DATASET EXCERPTS section start

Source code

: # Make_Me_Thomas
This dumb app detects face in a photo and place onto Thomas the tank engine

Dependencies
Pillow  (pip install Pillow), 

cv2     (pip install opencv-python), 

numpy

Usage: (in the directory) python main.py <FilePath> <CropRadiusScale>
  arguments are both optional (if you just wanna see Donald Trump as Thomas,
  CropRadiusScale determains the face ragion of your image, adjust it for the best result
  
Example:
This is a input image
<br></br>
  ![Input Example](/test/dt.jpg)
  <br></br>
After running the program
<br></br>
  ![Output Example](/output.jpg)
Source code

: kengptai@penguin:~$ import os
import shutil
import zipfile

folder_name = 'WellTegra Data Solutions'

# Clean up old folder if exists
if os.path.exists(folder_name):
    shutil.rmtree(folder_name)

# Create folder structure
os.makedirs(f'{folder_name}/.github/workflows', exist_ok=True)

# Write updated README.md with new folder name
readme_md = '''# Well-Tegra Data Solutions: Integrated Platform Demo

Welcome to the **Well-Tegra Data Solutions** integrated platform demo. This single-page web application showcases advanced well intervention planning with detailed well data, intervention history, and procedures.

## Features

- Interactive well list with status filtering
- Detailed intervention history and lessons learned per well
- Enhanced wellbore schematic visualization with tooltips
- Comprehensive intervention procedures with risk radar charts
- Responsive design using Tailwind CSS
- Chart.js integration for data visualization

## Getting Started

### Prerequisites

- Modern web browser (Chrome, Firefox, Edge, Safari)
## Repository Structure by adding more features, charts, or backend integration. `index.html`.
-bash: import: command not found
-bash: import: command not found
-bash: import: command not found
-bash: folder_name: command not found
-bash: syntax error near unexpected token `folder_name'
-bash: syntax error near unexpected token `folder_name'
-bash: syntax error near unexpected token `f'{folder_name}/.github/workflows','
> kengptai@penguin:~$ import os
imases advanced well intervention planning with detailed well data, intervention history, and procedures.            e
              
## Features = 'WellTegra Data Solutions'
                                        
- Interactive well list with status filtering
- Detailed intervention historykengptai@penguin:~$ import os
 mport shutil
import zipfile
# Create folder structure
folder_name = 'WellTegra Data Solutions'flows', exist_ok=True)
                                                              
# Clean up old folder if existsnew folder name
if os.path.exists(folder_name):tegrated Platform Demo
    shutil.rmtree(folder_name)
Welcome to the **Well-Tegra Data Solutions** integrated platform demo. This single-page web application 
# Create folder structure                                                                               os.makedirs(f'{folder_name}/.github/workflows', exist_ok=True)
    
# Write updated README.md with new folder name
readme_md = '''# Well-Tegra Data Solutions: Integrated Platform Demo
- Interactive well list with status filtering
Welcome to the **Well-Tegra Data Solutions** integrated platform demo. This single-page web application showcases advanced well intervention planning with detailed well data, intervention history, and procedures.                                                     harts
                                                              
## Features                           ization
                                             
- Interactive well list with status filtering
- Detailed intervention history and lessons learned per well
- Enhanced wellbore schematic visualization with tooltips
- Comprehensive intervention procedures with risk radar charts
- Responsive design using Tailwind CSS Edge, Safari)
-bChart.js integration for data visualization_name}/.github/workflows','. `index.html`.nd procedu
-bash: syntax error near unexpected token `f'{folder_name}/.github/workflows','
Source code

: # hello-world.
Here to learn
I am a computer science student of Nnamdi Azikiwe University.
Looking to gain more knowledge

DATASET EXCERPTS section end

**TASK INSTRUCTIONS**
From the first line to the last, print the listing above exactly.

**SOLUTION FOR THIS PROBLEM**
Source code

: # Make_Me_Thomas
This dumb app detects face in a photo and place onto Thomas the tank engine

Dependencies
Pillow  (pip install Pillow), 

cv2     (pip install opencv-python), 

numpy

Usage: (in the directory) python main.py <FilePath> <CropRadiusScale>
  arguments are both optional (if you just wanna see Donald Trump as Thomas,
  CropRadiusScale determains the face ragion of your image, adjust it for the best result
  
Example:
This is a input image
<br></br>
  ![Input Example](/test/dt.jpg)
  <br></br>
After running the program
<br></br>
  ![Output Example](/output.jpg)
Source code

: kengptai@penguin:~$ import os
import shutil
import zipfile

folder_name = 'WellTegra Data Solutions'

# Clean up old folder if exists
if os.path.exists(folder_name):
    shutil.rmtree(folder_name)

# Create folder structure
os.makedirs(f'{folder_name}/.github/workflows', exist_ok=True)

# Write updated README.md with new folder name
readme_md = '''# Well-Tegra Data Solutions: Integrated Platform Demo

Welcome to the **Well-Tegra Data Solutions** integrated platform demo. This single-page web application showcases advanced well intervention planning with detailed well data, intervention history, and procedures.

## Features

- Interactive well list with status filtering
- Detailed intervention history and lessons learned per well
- Enhanced wellbore schematic visualization with tooltips
- Comprehensive intervention procedures with risk radar charts
- Responsive design using Tailwind CSS
- Chart.js integration for data visualization

## Getting Started

### Prerequisites

- Modern web browser (Chrome, Firefox, Edge, Safari)
## Repository Structure by adding more features, charts, or backend integration. `index.html`.
-bash: import: command not found
-bash: import: command not found
-bash: import: command not found
-bash: folder_name: command not found
-bash: syntax error near unexpected token `folder_name'
-bash: syntax error near unexpected token `folder_name'
-bash: syntax error near unexpected token `f'{folder_name}/.github/workflows','
> kengptai@penguin:~$ import os
imases advanced well intervention planning with detailed well data, intervention history, and procedures.            e
              
## Features = 'WellTegra Data Solutions'
                                        
- Interactive well list with status filtering
- Detailed intervention historykengptai@penguin:~$ import os
 mport shutil
import zipfile
# Create folder structure
folder_name = 'WellTegra Data Solutions'flows', exist_ok=True)
                                                              
# Clean up old folder if existsnew folder name
if os.path.exists(folder_name):tegrated Platform Demo
    shutil.rmtree(folder_name)
Welcome to the **Well-Tegra Data Solutions** integrated platform demo. This single-page web application 
# Create folder structure                                                                               os.makedirs(f'{folder_name}/.github/workflows', exist_ok=True)
    
# Write updated README.md with new folder name
readme_md = '''# Well-Tegra Data Solutions: Integrated Platform Demo
- Interactive well list with status filtering
Welcome to the **Well-Tegra Data Solutions** integrated platform demo. This single-page web application showcases advanced well intervention planning with detailed well data, intervention history, and procedures.                                                     harts
                                                              
## Features                           ization
                                             
- Interactive well list with status filtering
- Detailed intervention history and lessons learned per well
- Enhanced wellbore schematic visualization with tooltips
- Comprehensive intervention procedures with risk radar charts
- Responsive design using Tailwind CSS Edge, Safari)
-bChart.js integration for data visualization_name}/.github/workflows','. `index.html`.nd procedu
-bash: syntax error near unexpected token `f'{folder_name}/.github/workflows','
Source code

: # hello-world.
Here to learn
I am a computer science student of Nnamdi Azikiwe University.
Looking to gain more knowledge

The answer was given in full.